In other words, at a pre-discovery stage of pleadings, the plaintiffs provided an example of control, one that at least raised the possibility of control. The court, however, summarily dismissed the contention and in so doing conducted its own fact finding. As the court concluded:
- For example, plaintiffs’ argument that Liveris allegedly exercised influence by “order[ing] the Board, overnight, to summarily terminate two dissident officers”—their best argument—falls short. Upon further investigation it is clear that valid business reasons existed to terminate those two officers; they held clandestine meetings and set up a proposed leveraged buyout—all behind the board’s back. Not surprisingly, the board may not have wanted them at the company. On the contrary, plaintiffs paint a different picture, suggesting that the two officers were whistleblowers on the bribery charges brought by the SEC against Dow in early 2007. Pls.’ Opp’n Br. at 16. The complaint, however, states that the officers were engaged in clandestine meetings without the full board or the CEO’s knowledge. See Compl. ¶ 125. Thus, it is far from clear that the board acted as Liveris’ puppets in deciding to fire them.

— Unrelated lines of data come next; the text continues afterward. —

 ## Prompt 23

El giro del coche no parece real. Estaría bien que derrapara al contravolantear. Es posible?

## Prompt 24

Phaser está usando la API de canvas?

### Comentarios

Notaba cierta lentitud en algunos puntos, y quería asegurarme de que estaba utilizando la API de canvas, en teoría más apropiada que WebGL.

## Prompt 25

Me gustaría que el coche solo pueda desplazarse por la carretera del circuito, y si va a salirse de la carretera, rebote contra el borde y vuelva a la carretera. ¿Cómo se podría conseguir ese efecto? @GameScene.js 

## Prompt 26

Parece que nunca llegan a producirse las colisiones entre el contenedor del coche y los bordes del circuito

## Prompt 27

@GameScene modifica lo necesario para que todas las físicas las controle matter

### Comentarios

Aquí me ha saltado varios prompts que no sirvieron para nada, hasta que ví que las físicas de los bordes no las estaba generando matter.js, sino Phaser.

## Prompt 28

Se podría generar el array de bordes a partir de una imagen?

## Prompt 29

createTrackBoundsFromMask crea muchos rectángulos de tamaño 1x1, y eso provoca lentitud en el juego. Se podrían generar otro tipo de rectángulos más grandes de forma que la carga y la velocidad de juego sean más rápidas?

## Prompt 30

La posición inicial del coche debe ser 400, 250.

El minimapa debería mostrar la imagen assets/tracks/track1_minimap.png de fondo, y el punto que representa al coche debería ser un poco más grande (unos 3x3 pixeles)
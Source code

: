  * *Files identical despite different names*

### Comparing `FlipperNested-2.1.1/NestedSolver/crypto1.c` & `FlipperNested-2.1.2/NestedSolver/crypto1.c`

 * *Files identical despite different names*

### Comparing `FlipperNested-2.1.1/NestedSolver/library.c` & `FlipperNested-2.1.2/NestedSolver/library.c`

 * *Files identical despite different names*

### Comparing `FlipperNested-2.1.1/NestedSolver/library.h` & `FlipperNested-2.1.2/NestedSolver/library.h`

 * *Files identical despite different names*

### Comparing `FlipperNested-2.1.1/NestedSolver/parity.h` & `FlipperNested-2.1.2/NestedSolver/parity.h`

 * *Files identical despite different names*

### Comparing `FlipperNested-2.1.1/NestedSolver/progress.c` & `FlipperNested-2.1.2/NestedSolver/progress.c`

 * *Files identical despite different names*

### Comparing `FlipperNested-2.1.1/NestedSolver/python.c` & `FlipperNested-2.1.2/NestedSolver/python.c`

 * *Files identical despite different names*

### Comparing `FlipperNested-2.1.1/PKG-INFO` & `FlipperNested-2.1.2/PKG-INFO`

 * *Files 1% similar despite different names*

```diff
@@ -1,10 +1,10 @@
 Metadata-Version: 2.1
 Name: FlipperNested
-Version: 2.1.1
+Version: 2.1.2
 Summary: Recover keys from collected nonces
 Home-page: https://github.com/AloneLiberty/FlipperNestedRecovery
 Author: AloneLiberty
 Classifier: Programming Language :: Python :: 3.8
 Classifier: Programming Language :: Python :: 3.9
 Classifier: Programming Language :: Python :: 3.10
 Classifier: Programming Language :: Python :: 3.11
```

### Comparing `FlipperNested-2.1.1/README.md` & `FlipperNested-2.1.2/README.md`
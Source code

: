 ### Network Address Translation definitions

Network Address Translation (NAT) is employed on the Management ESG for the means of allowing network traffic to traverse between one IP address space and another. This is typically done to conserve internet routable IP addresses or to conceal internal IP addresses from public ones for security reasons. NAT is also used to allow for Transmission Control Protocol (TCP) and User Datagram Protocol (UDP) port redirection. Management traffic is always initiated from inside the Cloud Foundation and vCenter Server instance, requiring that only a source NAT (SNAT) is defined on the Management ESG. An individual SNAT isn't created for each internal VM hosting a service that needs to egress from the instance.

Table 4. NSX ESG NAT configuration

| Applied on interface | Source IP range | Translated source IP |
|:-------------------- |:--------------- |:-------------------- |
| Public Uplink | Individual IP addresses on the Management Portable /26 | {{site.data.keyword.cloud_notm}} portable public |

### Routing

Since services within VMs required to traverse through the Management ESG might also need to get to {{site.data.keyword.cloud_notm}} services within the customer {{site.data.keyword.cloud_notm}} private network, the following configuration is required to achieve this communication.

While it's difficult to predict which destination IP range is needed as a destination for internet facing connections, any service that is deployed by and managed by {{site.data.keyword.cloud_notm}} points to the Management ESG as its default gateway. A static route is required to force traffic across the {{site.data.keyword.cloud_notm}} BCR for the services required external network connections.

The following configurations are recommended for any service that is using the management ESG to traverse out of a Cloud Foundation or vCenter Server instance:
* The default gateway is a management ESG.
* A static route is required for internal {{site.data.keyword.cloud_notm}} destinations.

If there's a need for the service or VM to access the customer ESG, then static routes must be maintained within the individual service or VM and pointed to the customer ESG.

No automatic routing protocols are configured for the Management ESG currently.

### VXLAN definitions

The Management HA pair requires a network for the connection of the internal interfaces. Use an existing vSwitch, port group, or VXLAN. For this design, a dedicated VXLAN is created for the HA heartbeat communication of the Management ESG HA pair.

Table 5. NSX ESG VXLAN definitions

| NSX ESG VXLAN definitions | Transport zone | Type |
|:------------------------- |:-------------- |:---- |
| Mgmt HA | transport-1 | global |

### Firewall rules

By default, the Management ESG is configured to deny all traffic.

The need to undertake "further investigation" suggested additional fact finding. Moreover, the court noted that the board "may not have" wanted the officers at the company. In other words, even the court wasn't entirely sure of the motivation. Finally, even if there were grounds for dismissal, the process of an overnight dismissal following a request from the CEO at least suggested control.
The approach essentially reduces board analysis to a rote head count that makes no serious attempt to assess CEO influence. In other words, the safety valve noted by the Court in Aronson, that "discretionary review by the Court of Chancery of complaints alleging specific facts pointing to bias on a particular board will be sufficient for determining demand futility," doesn't really exist.
The irony in all of this is that the court in Dow Chemcial did not even need to make the finding about the lack of control. The court concluded that the CEO, Liveris, was not interested in the transaction, making it irrelevant who he allegedly controlled. Yet the impact of the dicta will make it far more difficult for shareholders challenging board behavior to show actual bias.